If you are training for Hartford, another quality day is recommended of  5-8 miles at Marathon Pace (MP).  Probably Tuesday makes the most sense for this.  I understand some of you have been doing some kind of Tempo on Tues, which is a good addition.  If you’re MP and easy pace (EP) is pretty close together, as it can be for those running around 4 hours or more, then you can go closer to 1/2 marathon pace.  For Marathoners between 3-3:30 it is common to have about 60-90 second per mile difference between MP and EP.

If you’re running hard on Tues and Thurs, then Wed has to be a recovery day.  It doesn’t have to be complete rest, you can do an active recovery run of no more than 30-45 minutes, at the absolute easiest pace you can tolerate.  Think Kenyan Shuffle.  Don’t be afraid to run on tired legs, but you know your body the best and how much rest you need.  Personally I tend to take a complete day off every 2-3 weeks, when I have 3-4 days in a row where fatigue is accumulating, and easy days are not providing enough recovery.

It is likely to be warm and humid, so don’t be too concerned if you need to run a few seconds slower.  The feel is more important than the precise number.


Warm up 15-20 min

6 X 100 strides

3-6 X (1000, 400) (10k, 5k) (rest 200 jog after the 1k, 400 after the 400)

Do 1 set for every 10 miles you run per week.

30 = 3

40 = 4

50 = 5

Cool down 10-15 min.

I have a race on Saturday, and won’t be participating in this weeks workout.  I will provide encouragement and comic relief.

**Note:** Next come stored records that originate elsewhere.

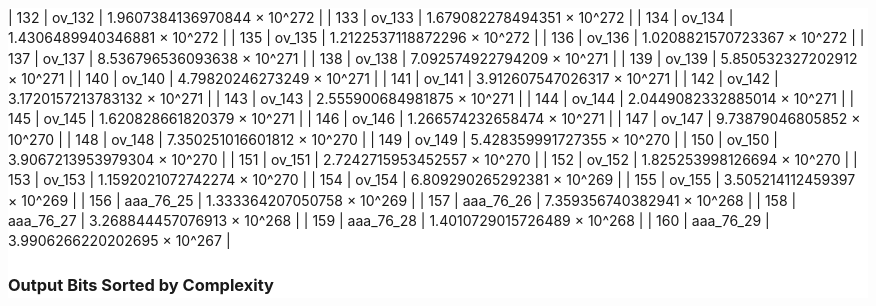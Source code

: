 | 132 | ov_132 | 1.9607384136970844 × 10^272 |
| 133 | ov_133 | 1.679082278494351 × 10^272 |
| 134 | ov_134 | 1.4306489940346881 × 10^272 |
| 135 | ov_135 | 1.2122537118872296 × 10^272 |
| 136 | ov_136 | 1.0208821570723367 × 10^272 |
| 137 | ov_137 | 8.536796536093638 × 10^271 |
| 138 | ov_138 | 7.092574922794209 × 10^271 |
| 139 | ov_139 | 5.850532327202912 × 10^271 |
| 140 | ov_140 | 4.79820246273249 × 10^271 |
| 141 | ov_141 | 3.912607547026317 × 10^271 |
| 142 | ov_142 | 3.1720157213783132 × 10^271 |
| 143 | ov_143 | 2.555900684981875 × 10^271 |
| 144 | ov_144 | 2.0449082332885014 × 10^271 |
| 145 | ov_145 | 1.620828661820379 × 10^271 |
| 146 | ov_146 | 1.266574232658474 × 10^271 |
| 147 | ov_147 | 9.73879046805852 × 10^270 |
| 148 | ov_148 | 7.350251016601812 × 10^270 |
| 149 | ov_149 | 5.428359991727355 × 10^270 |
| 150 | ov_150 | 3.9067213953979304 × 10^270 |
| 151 | ov_151 | 2.7242715953452557 × 10^270 |
| 152 | ov_152 | 1.825253998126694 × 10^270 |
| 153 | ov_153 | 1.1592021072742274 × 10^270 |
| 154 | ov_154 | 6.809290265292381 × 10^269 |
| 155 | ov_155 | 3.505214112459397 × 10^269 |
| 156 | aaa_76_25 | 1.333364207050758 × 10^269 |
| 157 | aaa_76_26 | 7.359356740382941 × 10^268 |
| 158 | aaa_76_27 | 3.268844457076913 × 10^268 |
| 159 | aaa_76_28 | 1.4010729015726489 × 10^268 |
| 160 | aaa_76_29 | 3.9906266220202695 × 10^267 |

### Output Bits Sorted by Complexity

Any beginners please show up a few minutes before 6:30 so I can devise some appropriate work, dependent on your current fitness.

Workout 8-15

Thursday, August 15th, 2013

This week we’re doing hills.  Short fast no more than 2 minutes a piece.  We want to do them fast explosive, use your arms to drive up the hill.  Short strides, quick turnover.  If you’re gasping for breath by the end then you’re probably going too long.  This is intended to work your muscles more than your lungs.

This is a good strength workout.


Drills, we’ll do these together.

15-20 minute warm up

6-8 X 100 Strides

12-16 X 60-120 second hill repeats, we’ll switch up hills for some variety and do 4-5 on each one.  Jog slow back down for recovery.

10-15 minute warm down.


Workout Wednesday this week! 8-07

Monday, August 5th, 2013

I have a family obligation on Thursday night, and can’t be at the track.  I already have missed several Thursdays due to vacation so am offering this weeks workout on Wed, if people want Friday instead or in addition I’ll do that as well.



Starting with Drills…yes you heard that right, we’re doing drills.  I’ve become convinced they are an important part of running.  We will look silly, and we will do them together, so we can look silly together.  It only takes about 5-10 min.

Warm up 15-20 min

6 X 100 Strides (focus on a gradual acceleration good form, use the arms this should be an exaggerated sprinting motion, but without the top end speed)

Group A: Those doing more than 25 miles a week

15-20 Minute Tempo Run, LT pace.  We’ll start on the track, for 800M to get our pace down.  Then we’ll head for a loop around pine banks park, since this is a continuous tempo you’ll have to focus extra as everyone splits off onto their own paces.

The time of the tempo is based on your current fitness.  If you’ve been doing 40 or more miles a week, and attending track workouts, 20 minutes should be reasonable.  If your attendance has been spotty, and your running less than that 15 minutes is more reasonable.

Keep track of your time.  When you hit 15 or 20 minutes slow down, start jogging you’re now doing your warm down.  I’ll be on a bike cajoling, encouraging and annoying in equal measures.


Group B: Those doing less than 20 miles per week


We’ll be doing the Warm up , drills, Strides and warm down.  This is a really nice workout if you don’t do a ton of mileage.  It helps with your efficiency, economy and you’ll end up running about 5 miles but it will go by fast, because of the variety of running.


If you have questions show up before 6:30, once the workout starts I don’t have lots of time for one on one explanations.